* [AIM OF THE EXERCISE]
Reproduce the listing below exactly, except for its pictures.
[Opening MATERIAL TO PROCESS section]
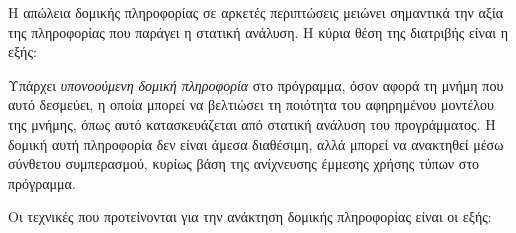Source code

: Η απώλεια δομικής πληροφορίας σε αρκετές περιπτώσεις μειώνει σημαντικά
την αξία της πληροφορίας που παράγει η στατική ανάλυση. Η κύρια θέση
της διατριβής είναι η εξής:

\begin{displayquote}
  Υπάρχει \emph{υπονοούμενη δομική πληροφορία} στο πρόγραμμα, όσον
  αφορά τη μνήμη που αυτό δεσμεύει, η οποία μπορεί να βελτιώσει τη
  ποιότητα του αφηρημένου μοντέλου της μνήμης, όπως αυτό
  κατασκευάζεται από στατική ανάλυση του προγράμματος. Η δομική αυτή
  πληροφορία δεν είναι άμεσα διαθέσιμη, αλλά μπορεί να ανακτηθεί μέσω
  σύνθετου συμπερασμού, κυρίως βάση της ανίχνευσης έμμεσης χρήσης
  τύπων στο πρόγραμμα.
\end{displayquote}


Οι τεχνικές που προτείνονται για την ανάκτηση δομικής πληροφορίας
είναι οι εξής:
[Closing MATERIAL TO PROCESS section]
* [OUTPUT OF THE EXERCISE]
Source code

: Η απώλεια δομικής πληροφορίας σε αρκετές περιπτώσεις μειώνει σημαντικά
την αξία της πληροφορίας που παράγει η στατική ανάλυση. Η κύρια θέση
της διατριβής είναι η εξής:

\begin{displayquote}
  Υπάρχει \emph{υπονοούμενη δομική πληροφορία} στο πρόγραμμα, όσον
  αφορά τη μνήμη που αυτό δεσμεύει, η οποία μπορεί να βελτιώσει τη
  ποιότητα του αφηρημένου μοντέλου της μνήμης, όπως αυτό
  κατασκευάζεται από στατική ανάλυση του προγράμματος. Η δομική αυτή
  πληροφορία δεν είναι άμεσα διαθέσιμη, αλλά μπορεί να ανακτηθεί μέσω
  σύνθετου συμπερασμού, κυρίως βάση της ανίχνευσης έμμεσης χρήσης
  τύπων στο πρόγραμμα.
\end{displayquote}


Οι τεχνικές που προτείνονται για την ανάκτηση δομικής πληροφορίας
είναι οι εξής:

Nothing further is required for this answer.